The wing is also home to one of two contingency aeromedical staging facilities (CASF) in the theater. The CASF serves as a gateway for patients airlifted to Germany or the United States for further medical treatment.

Units assigned
The following units are assigned:
 386th Expeditionary Maintenance Group
 386th Expeditionary Mission Support Group
 386th Expeditionary Medical Group
 387th Air Expeditionary Group located at Abdullah Al-Mubarak Air Base (Cargo City) and Ali Al Salem Air Base
 407th Air Expeditionary Group located at Ali Al Salem Air Base and Ahmad al-Jaber Air Base
 386th Expeditionary Operations Group

The 586th Expeditionary Security Forces Squadron was part of the wing's 586th AEG until it was inactivated in 2008.

History

World War II
The unit was constituted as the 386th Bombardment Group (Medium) on 25 November 1942, and was activated on 1 December 1942 at MacDill Field, Florida. The group was equipped with the Martin B-26 Marauder medium bomber. Its operational squadrons were the 552d (RG), 553d (AN), 554th (RU) and 555th (YA)

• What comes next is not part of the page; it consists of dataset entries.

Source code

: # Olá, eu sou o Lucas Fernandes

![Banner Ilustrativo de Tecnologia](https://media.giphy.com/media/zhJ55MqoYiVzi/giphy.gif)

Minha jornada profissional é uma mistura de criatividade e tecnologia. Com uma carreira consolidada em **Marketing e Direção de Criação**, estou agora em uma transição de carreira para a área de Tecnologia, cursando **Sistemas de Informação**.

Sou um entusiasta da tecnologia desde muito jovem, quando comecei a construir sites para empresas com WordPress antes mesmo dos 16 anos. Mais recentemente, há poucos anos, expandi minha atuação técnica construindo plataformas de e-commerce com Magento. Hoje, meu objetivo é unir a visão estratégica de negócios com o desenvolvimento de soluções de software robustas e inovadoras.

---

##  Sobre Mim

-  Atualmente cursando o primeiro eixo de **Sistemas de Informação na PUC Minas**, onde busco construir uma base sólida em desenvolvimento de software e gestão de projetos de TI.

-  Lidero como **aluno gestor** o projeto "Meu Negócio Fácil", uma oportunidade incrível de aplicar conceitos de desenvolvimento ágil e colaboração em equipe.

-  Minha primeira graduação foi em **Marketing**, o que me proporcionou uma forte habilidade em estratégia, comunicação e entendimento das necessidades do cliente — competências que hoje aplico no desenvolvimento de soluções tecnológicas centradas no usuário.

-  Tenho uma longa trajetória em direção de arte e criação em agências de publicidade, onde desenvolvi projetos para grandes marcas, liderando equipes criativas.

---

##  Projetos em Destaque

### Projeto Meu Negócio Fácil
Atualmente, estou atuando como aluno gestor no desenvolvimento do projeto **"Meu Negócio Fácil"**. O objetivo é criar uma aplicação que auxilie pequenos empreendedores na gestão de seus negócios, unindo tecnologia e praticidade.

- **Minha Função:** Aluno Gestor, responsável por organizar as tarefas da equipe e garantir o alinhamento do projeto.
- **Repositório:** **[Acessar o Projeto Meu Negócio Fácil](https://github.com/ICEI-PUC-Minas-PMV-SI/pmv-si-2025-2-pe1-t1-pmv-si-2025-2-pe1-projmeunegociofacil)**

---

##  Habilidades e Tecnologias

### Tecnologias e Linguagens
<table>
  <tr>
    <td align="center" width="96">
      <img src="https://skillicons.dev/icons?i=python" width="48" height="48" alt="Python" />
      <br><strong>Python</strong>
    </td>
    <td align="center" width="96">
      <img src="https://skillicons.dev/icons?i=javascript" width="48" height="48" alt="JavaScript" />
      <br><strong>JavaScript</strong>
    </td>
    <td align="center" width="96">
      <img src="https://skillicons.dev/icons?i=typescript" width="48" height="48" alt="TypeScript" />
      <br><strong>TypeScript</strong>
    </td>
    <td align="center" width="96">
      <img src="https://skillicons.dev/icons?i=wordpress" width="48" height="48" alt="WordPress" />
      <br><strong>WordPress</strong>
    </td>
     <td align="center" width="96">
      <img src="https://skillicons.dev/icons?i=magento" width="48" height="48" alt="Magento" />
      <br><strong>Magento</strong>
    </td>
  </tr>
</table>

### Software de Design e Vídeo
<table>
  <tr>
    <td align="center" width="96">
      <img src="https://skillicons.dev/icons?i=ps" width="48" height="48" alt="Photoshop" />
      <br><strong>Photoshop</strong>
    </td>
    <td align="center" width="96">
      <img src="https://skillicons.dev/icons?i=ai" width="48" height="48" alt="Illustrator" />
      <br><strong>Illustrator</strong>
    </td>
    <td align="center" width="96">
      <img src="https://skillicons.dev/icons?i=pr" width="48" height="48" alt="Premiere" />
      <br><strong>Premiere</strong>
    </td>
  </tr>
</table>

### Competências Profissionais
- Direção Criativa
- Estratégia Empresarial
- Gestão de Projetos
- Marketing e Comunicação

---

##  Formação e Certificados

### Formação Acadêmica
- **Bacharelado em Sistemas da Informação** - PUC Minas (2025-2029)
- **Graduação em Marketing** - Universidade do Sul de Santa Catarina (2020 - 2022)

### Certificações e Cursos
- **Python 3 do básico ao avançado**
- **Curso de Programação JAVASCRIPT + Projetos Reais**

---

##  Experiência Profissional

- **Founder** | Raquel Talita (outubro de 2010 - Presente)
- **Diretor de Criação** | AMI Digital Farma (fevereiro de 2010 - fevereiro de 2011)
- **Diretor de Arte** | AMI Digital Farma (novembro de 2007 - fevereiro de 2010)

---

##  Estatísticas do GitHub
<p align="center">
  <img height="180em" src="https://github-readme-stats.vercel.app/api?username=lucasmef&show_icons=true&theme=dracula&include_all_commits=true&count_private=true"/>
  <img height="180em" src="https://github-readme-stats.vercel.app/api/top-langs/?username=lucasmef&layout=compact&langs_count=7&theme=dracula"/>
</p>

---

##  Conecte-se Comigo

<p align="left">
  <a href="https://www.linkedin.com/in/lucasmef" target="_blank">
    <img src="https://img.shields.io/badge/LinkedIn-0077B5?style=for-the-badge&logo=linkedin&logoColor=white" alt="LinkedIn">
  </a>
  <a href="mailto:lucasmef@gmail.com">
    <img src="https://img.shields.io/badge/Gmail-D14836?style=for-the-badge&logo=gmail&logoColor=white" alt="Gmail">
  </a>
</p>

After training at several airfields in the United States, the group was deployed to Europe in June 1943 and was assigned initially to the 3rd Bombardment Wing of the Eighth Air Force at RAF Snetterton Heath, England. The group remained at Snetterton Heath only a few days, being transferred to RAF Boxted in north Essex on 10 June 1943 where the Martin B-26 Marauder groups were being consolidated for operations and retrained in medium altitude bombing after low level tactics had produced disastrous losses. The group flew its first mission on 30 July, with operations concentrating on airfields but also attacked marshalling yards and gun positions along the channel coast.

The 386th was again transferred to RAF Great Dunmow on 24 September 1943. Missions of the 386th concentrated on airfields but also bombed marshalling yards and gun positions during the first months of combat. In common with all B-26 Marauder units of the Eighth Air Force, the 386th was transferred to Ninth Air Force on 16 October 1943.

Tactical operations were carried out against V-weapon sites along the coast of France in the winter of 1943–1944, and bombed airfields in the Netherlands and Belgium during Big Week, 20–25 February 1944.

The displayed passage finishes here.